──────── Supplied data

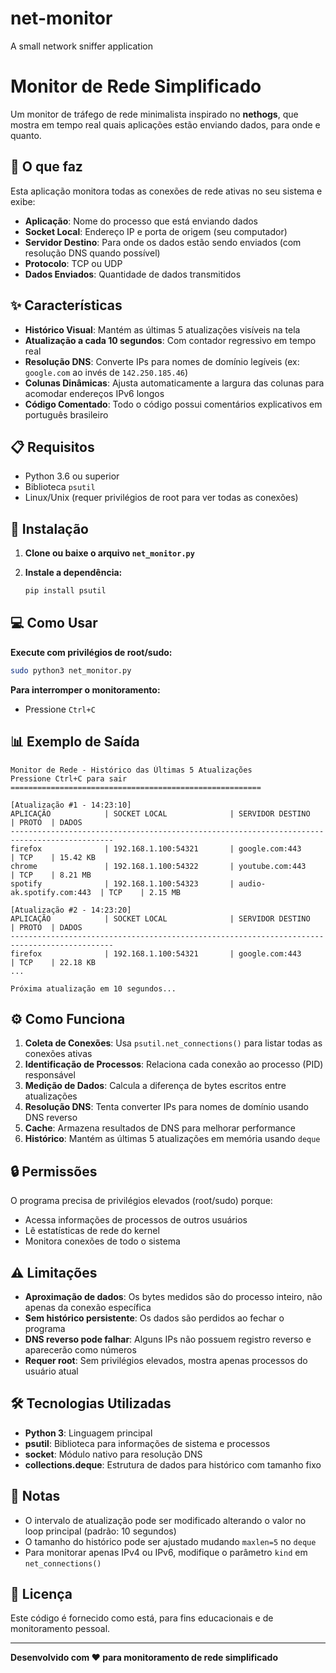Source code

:# net-monitor
A small network sniffer application

# Monitor de Rede Simplificado

Um monitor de tráfego de rede minimalista inspirado no **nethogs**, que mostra em tempo real quais aplicações estão enviando dados, para onde e quanto.

## 🎯 O que faz

Esta aplicação monitora todas as conexões de rede ativas no seu sistema e exibe:

- **Aplicação**: Nome do processo que está enviando dados
- **Socket Local**: Endereço IP e porta de origem (seu computador)
- **Servidor Destino**: Para onde os dados estão sendo enviados (com resolução DNS quando possível)
- **Protocolo**: TCP ou UDP
- **Dados Enviados**: Quantidade de dados transmitidos

## ✨ Características

- **Histórico Visual**: Mantém as últimas 5 atualizações visíveis na tela
- **Atualização a cada 10 segundos**: Com contador regressivo em tempo real
- **Resolução DNS**: Converte IPs para nomes de domínio legíveis (ex: `google.com` ao invés de `142.250.185.46`)
- **Colunas Dinâmicas**: Ajusta automaticamente a largura das colunas para acomodar endereços IPv6 longos
- **Código Comentado**: Todo o código possui comentários explicativos em português brasileiro

## 📋 Requisitos

- Python 3.6 ou superior
- Biblioteca `psutil`
- Linux/Unix (requer privilégios de root para ver todas as conexões)

## 🚀 Instalação

1. **Clone ou baixe o arquivo `net_monitor.py`**

2. **Instale a dependência:**
   ```bash
   pip install psutil
   ```

## 💻 Como Usar

**Execute com privilégios de root/sudo:**
```bash
sudo python3 net_monitor.py
```

**Para interromper o monitoramento:**
- Pressione `Ctrl+C`

## 📊 Exemplo de Saída

```
Monitor de Rede - Histórico das Últimas 5 Atualizações
Pressione Ctrl+C para sair
========================================================

[Atualização #1 - 14:23:10]
APLICAÇÃO            | SOCKET LOCAL              | SERVIDOR DESTINO          | PROTO  | DADOS
---------------------------------------------------------------------------------------------
firefox              | 192.168.1.100:54321       | google.com:443            | TCP    | 15.42 KB
chrome               | 192.168.1.100:54322       | youtube.com:443           | TCP    | 8.21 MB
spotify              | 192.168.1.100:54323       | audio-ak.spotify.com:443  | TCP    | 2.15 MB

[Atualização #2 - 14:23:20]
APLICAÇÃO            | SOCKET LOCAL              | SERVIDOR DESTINO          | PROTO  | DADOS
---------------------------------------------------------------------------------------------
firefox              | 192.168.1.100:54321       | google.com:443            | TCP    | 22.18 KB
...

Próxima atualização em 10 segundos...
```

## ⚙️ Como Funciona

1. **Coleta de Conexões**: Usa `psutil.net_connections()` para listar todas as conexões ativas
2. **Identificação de Processos**: Relaciona cada conexão ao processo (PID) responsável
3. **Medição de Dados**: Calcula a diferença de bytes escritos entre atualizações
4. **Resolução DNS**: Tenta converter IPs para nomes de domínio usando DNS reverso
5. **Cache**: Armazena resultados de DNS para melhorar performance
6. **Histórico**: Mantém as últimas 5 atualizações em memória usando `deque`

## 🔒 Permissões

O programa precisa de privilégios elevados (root/sudo) porque:
- Acessa informações de processos de outros usuários
- Lê estatísticas de rede do kernel
- Monitora conexões de todo o sistema

## ⚠️ Limitações

- **Aproximação de dados**: Os bytes medidos são do processo inteiro, não apenas da conexão específica
- **Sem histórico persistente**: Os dados são perdidos ao fechar o programa
- **DNS reverso pode falhar**: Alguns IPs não possuem registro reverso e aparecerão como números
- **Requer root**: Sem privilégios elevados, mostra apenas processos do usuário atual

## 🛠️ Tecnologias Utilizadas

- **Python 3**: Linguagem principal
- **psutil**: Biblioteca para informações de sistema e processos
- **socket**: Módulo nativo para resolução DNS
- **collections.deque**: Estrutura de dados para histórico com tamanho fixo

## 📝 Notas

- O intervalo de atualização pode ser modificado alterando o valor no loop principal (padrão: 10 segundos)
- O tamanho do histórico pode ser ajustado mudando `maxlen=5` no `deque`
- Para monitorar apenas IPv4 ou IPv6, modifique o parâmetro `kind` em `net_connections()`

## 📄 Licença

Este código é fornecido como está, para fins educacionais e de monitoramento pessoal.

---

**Desenvolvido com ❤️ para monitoramento de rede simplificado**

────────────────

Description of the task:
Reproduce only the lines from the first line of the entries through the line containing "## 📋 Requisitos", exactly and with both ends kept. Omit the pictures.

Exercise output:
Source code

:# net-monitor
A small network sniffer application

# Monitor de Rede Simplificado

Um monitor de tráfego de rede minimalista inspirado no **nethogs**, que mostra em tempo real quais aplicações estão enviando dados, para onde e quanto.

## 🎯 O que faz

Esta aplicação monitora todas as conexões de rede ativas no seu sistema e exibe:

- **Aplicação**: Nome do processo que está enviando dados
- **Socket Local**: Endereço IP e porta de origem (seu computador)
- **Servidor Destino**: Para onde os dados estão sendo enviados (com resolução DNS quando possível)
- **Protocolo**: TCP ou UDP
- **Dados Enviados**: Quantidade de dados transmitidos

## ✨ Características

- **Histórico Visual**: Mantém as últimas 5 atualizações visíveis na tela
- **Atualização a cada 10 segundos**: Com contador regressivo em tempo real
- **Resolução DNS**: Converte IPs para nomes de domínio legíveis (ex: `google.com` ao invés de `142.250.185.46`)
- **Colunas Dinâmicas**: Ajusta automaticamente a largura das colunas para acomodar endereços IPv6 longos
- **Código Comentado**: Todo o código possui comentários explicativos em português brasileiro

## 📋 Requisitos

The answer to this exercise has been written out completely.